The RPG elements of Shadow Wars are much deeper than those of its predecessor. The skill trees are large and varied, with one tree for combat and one for magic. Skill progression is restricted by the number of points you currently have distributed (effectively a level restriction). Beyond that, you're free to choose whatever you want, either in magic or combat, though it generally pays to stick with one or the other. On the combat side, you have skills like dual wield blades/daggers, heavy armor with plate/chain sub-skills, warhammers/two-handed swords, bows/crossbows, etc. On the magic side, you have spells dealing with healing, elemental, mental, summoning, etc. Character customization is limited to choosing male/female and a face, from a selection of 20 or so.
The RTS side is pretty straightforward, involving resource collecting and base building. There are 9 playable races: Humans, Elves, Dwarves, Orcs, Barbarians, Trolls, Norcaine (Dark Elves), Gargoyles, Shadows, with Humans, Orcs, and Dark Elves being the primary races and the others being sub-races. There are other races, like the undead, demons, and beast people, but they are not playable in the SP campaign. Each of the races is distinctive with their own strengths and weaknesses and unique units. Humans are balanced with good ranged and healers (druids), Orcs are strongest in melee with some ranged units and offensive magic-users, and the Norcaine have summoners (necromancers), stealth units (shadows), and good flying and ground melee units (gargoyles).
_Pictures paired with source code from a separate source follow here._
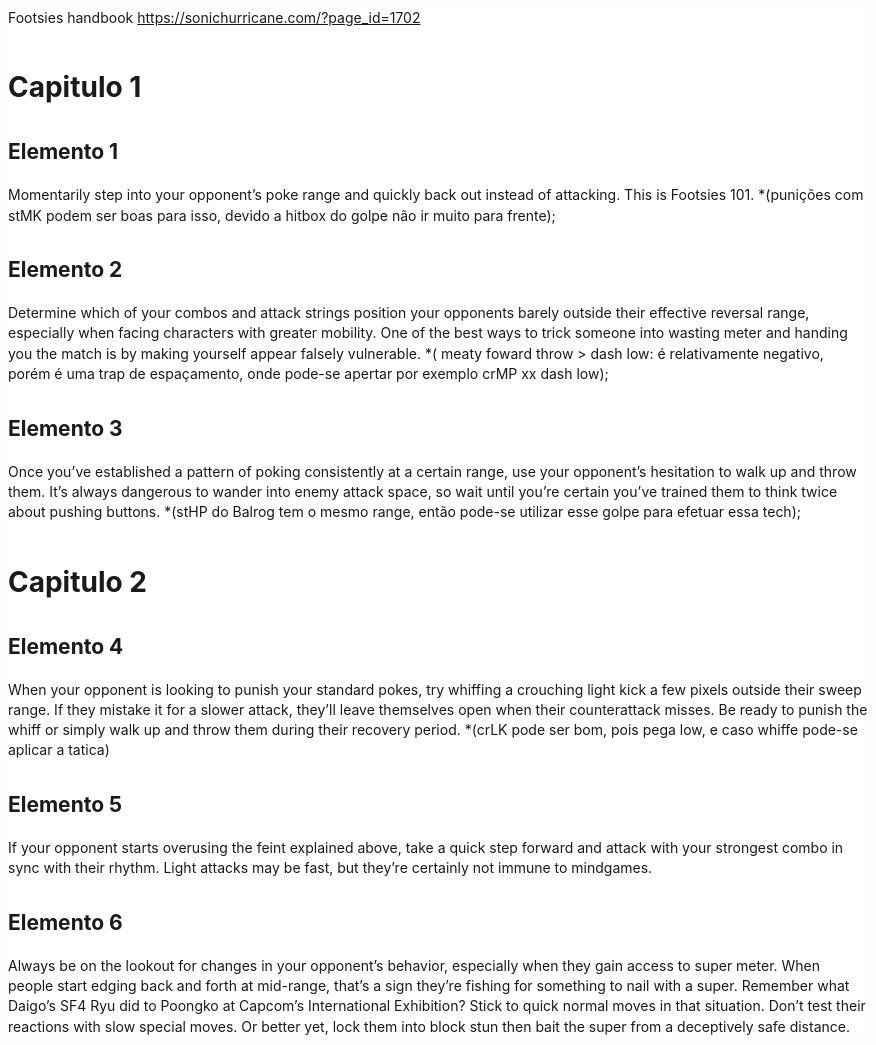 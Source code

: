 Footsies handbook
https://sonichurricane.com/?page_id=1702

# Capitulo 1

## Elemento 1
Momentarily step into your opponent’s poke range and quickly back out instead of attacking. This is Footsies 101. 
*(punições com stMK podem ser boas para isso, devido a hitbox do golpe não ir muito para frente);

## Elemento 2
Determine which of your combos and attack strings position your opponents barely outside their effective reversal range, especially when facing characters with greater mobility. One of the best ways to trick someone into wasting meter and handing you the match is by making yourself appear falsely vulnerable.
*( meaty foward throw > dash low: é relativamente negativo, porém é uma trap de espaçamento, onde pode-se apertar por exemplo crMP xx dash low);

## Elemento 3
Once you’ve established a pattern of poking consistently at a certain range, use your opponent’s hesitation to walk up and throw them. It’s always dangerous to wander into enemy attack space, so wait until you’re certain you’ve trained them to think twice about pushing buttons. 
*(stHP do Balrog tem o mesmo range, então pode-se utilizar esse golpe para efetuar essa tech);

# Capitulo 2

## Elemento 4
When your opponent is looking to punish your standard pokes, try whiffing a crouching light kick a few pixels outside their sweep range. If they mistake it for a slower attack, they’ll leave themselves open when their counterattack misses. Be ready to punish the whiff or simply walk up and throw them during their recovery period.
*(crLK pode ser bom, pois pega low, e caso whiffe pode-se aplicar a tatica)

## Elemento 5
If your opponent starts overusing the feint explained above, take a quick step forward and attack with your strongest combo in sync with their rhythm. Light attacks may be fast, but they’re certainly not immune to mindgames.

## Elemento 6
Always be on the lookout for changes in your opponent’s behavior, especially when they gain access to super meter. When people start edging back and forth at mid-range, that’s a sign they’re fishing for something to nail with a super. Remember what Daigo’s SF4 Ryu did to Poongko at Capcom’s International Exhibition? Stick to quick normal moves in that situation. Don’t test their reactions with slow special moves. Or better yet, lock them into block stun then bait the super from a deceptively safe distance.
Titan units can also be summoned, which can be as powerful as several heroes combined.
As far as the story and characters go, it's very well done. For the most part, the voice acting is decent, with a few odd inflections/pronunciations/wordings here and there, like "This is the stuff of children." In other words, "This is child's play." The story is tight and keeps things moving along at a nice pace. Other heroes join your party after they have been infused with the dragon blood of the avatar, which gives them the ability to resurrect each other. There are two additional slots for temporary heroes, who come and go throughout the game, over which you have limited control (no inventory or skill access). There are plenty of sidequests available and even a minigame-type quest, enough to add a good 10-15 hours on top of the main quest. There's a good array of weapons and armor, including some strangely highly-protective bikini-type armor for female characters.
Combat mechanics have been improved from the OoD. Character attack behavior can be set to pretty much anything you want, auto-attack even has different levels of aggro. In combat, the player will mainly be concerned with casting spells/special attacks/abilities. At the hardest difficulty setting some battles will require very efficient use of spells/abilities, otherwise the party will be wiped out very quickly. I couldn't imagine surviving most big battles without at least 3 strong healers and at least 2 tanks with very high armor. If you like a challenge, I suggest playing on the hardest difficulty. Path-finding and AI are quite good, and I know full well how much of a game-killer bad AI/pathing can be in an RTS (BfME 2). The enemy tends to send out a sizable force, yet keeps their bases well-guarded. Attacking enemy bases can turn into a long attrition slugfest with heroes dying and being resurrected 5 times in the same battle.
The environment graphics are easily the best ever seen in an RTS, which can be seen more fully by going into camera chase mode behind the avatar. The unit graphics are noticeably low-poly close up, but most of the time, you'll be viewing them from above at distance, and it would probably kill most people's framerates otherwise. The heroes look much better of course.
That's about it. If you're a fan of either RPGs or RTSs, there isn't a better combination of those two genres to be found.